RS2 share price growth, then panic sale

Shares in RS2 company suffered a substantial loss of 13.6% in just a few days of trading after reaching an all-time high of €4.05 in mid-March.

The fast growing Maltese company runs a payment services product that can process up to 40 million transaction per hour, and Barclays Bank is one of the major shareholders of the company owning a stake of 18%.

On 10 March, RS2 Software shares peaked at a record high of €4.05. By closing on 17 March, the share price fell to €3.50, a loss of 13.6% in just one week.

University lecturer and asset manager Steve Ellul has blogged that in mid-March, RS2 shares that were worth an average €1.5 million by mid-March were “sold off in panic mode at an average value of €1.3 million” with shareholders losing almost €200,000 in aggregate in less than in 7 days.

RS2 price has had a long rally of strong price growth since the company issued shares at just 33c back in 2008.

Ellul said investors had got used to the stead price growth and were expecting to sell shares hoping that the price will reach a specific value in the future, “usually the next round number... This is often the case when investors know very little about the company but take comfort from the consistent positive trend in the share price.”

“I believe that many investors in RS2 Software could have placed a mental target to sell the shares once the price reached the next round number which happened to be €4.00. Indeed, that price was actually achieved and surpassed in the beginning of March when sellers started to get into the market,” Ellul said.

“The problem is that for you to sell at €4.00, someone will need to be ready to buy at that same price.
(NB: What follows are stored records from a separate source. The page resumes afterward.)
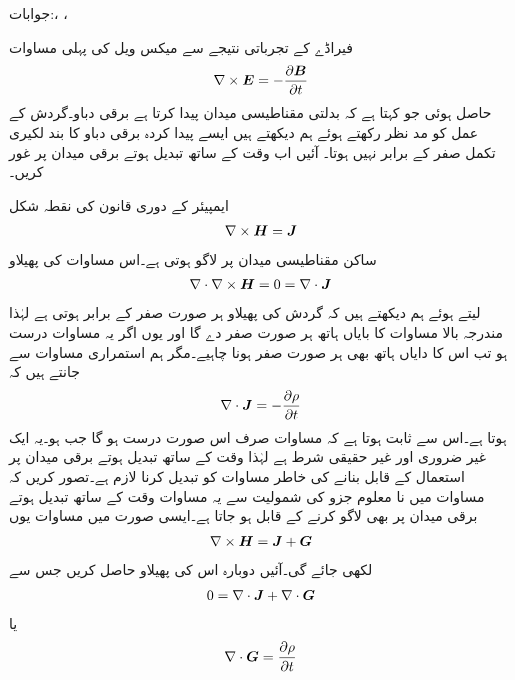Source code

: جوابات:، ، 


فیراڈے کے تجرباتی نتیجے سے میکس ویل کی پہلی مساوات
\begin{align}
\nabla \times {\ensuremath{{\boldsymbol{E}}}}=-\frac{\partial {\ensuremath{{\boldsymbol{B}}}}}{\partial t}
\end{align}
حاصل ہوئی جو کہتا ہے کہ بدلتی مقناطیسی میدان پیدا کرتا ہے برقی دباو۔گردش کے عمل کو مد نظر رکھتے ہوئے ہم دیکھتے ہیں ایسے پیدا کردہ برقی دباو کا بند لکیری تکمل صفر کے برابر نہیں ہوتا۔ آئیں اب وقت کے ساتھ تبدیل ہوتے برقی میدان پر غور کریں۔

ایمپیئر کے دوری قانون کی نقطہ شکل
\begin{align}\label{مساوات_میکس_ویل_ایمپیئر_دوری_نقطہ_صورت}
\nabla \times {\ensuremath{{\boldsymbol{H}}}}={{\boldsymbol{J}}}
\end{align}
ساکن مقناطیسی میدان پر لاگو ہوتی ہے۔اس مساوات کی پھیلاو
\begin{align*}
\nabla \cdot \nabla \times {\ensuremath{{\boldsymbol{H}}}}=0=\nabla \cdot {\ensuremath{{\boldsymbol{J}}}}
\end{align*}
 لیتے ہوئے ہم دیکھتے ہیں کہ گردش کی پھیلاو ہر صورت صفر کے برابر ہوتی ہے لہٰذا مندرجہ بالا مساوات کا بایاں ہاتھ ہر صورت صفر دے گا اور یوں اگر یہ مساوات درست ہو تب اس کا دایاں ہاتھ بھی ہر صورت صفر ہونا چاہیے۔مگر ہم استمراری  مساوات سے جانتے ہیں کہ
\begin{align}
\nabla \cdot {\ensuremath{{\boldsymbol{J}}}}=-\frac{\partial \rho}{\partial t}
\end{align} 
ہوتا ہے۔اس سے ثابت ہوتا ہے کہ مساوات  صرف اس صورت درست ہو گا جب  ہو۔یہ ایک غیر ضروری اور غیر حقیقی شرط ہے لہٰذا وقت کے ساتھ تبدیل ہوتے برقی میدان پر استعمال کے قابل بنانے کی خاطر  مساوات  کو تبدیل کرنا لازم ہے۔تصور کریں کہ مساوات  میں نا معلوم جزو  کی شمولیت سے یہ مساوات وقت  کے ساتھ تبدیل ہوتے برقی میدان پر بھی لاگو کرنے کے قابل ہو جاتا ہے۔ایسی صورت میں مساوات  یوں
\begin{align*}
\nabla \times {\ensuremath{{\boldsymbol{H}}}}={{\boldsymbol{J}}}+{{\boldsymbol{G}}}
\end{align*}
لکھی جائے گی۔آئیں دوبارہ اس کی پھیلاو حاصل کریں جس سے
\begin{align*}
0=\nabla \cdot {\ensuremath{{\boldsymbol{J}}}}+\nabla \cdot {\ensuremath{{\boldsymbol{G}}}}
\end{align*}
یا
\begin{align*}
\nabla \cdot {\ensuremath{{\boldsymbol{G}}}}=\frac{\partial \rho}{\partial t}
\end{align*}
If everyone anchors his price target to €4.00, no one would be ready to buy at that price because there is no profit to be made.”

In fact only a few number of shares were sold at first at a price of €3.95. Ellul believes that investors panicked at seeing the price fall below €4. “This is why many investors started to rush into the market and decided to sell at the best price available. The modest demand coupled with the sudden high supply naturally had a toll on the price of these shares and as explained before the price dropped to a level of €3.28.”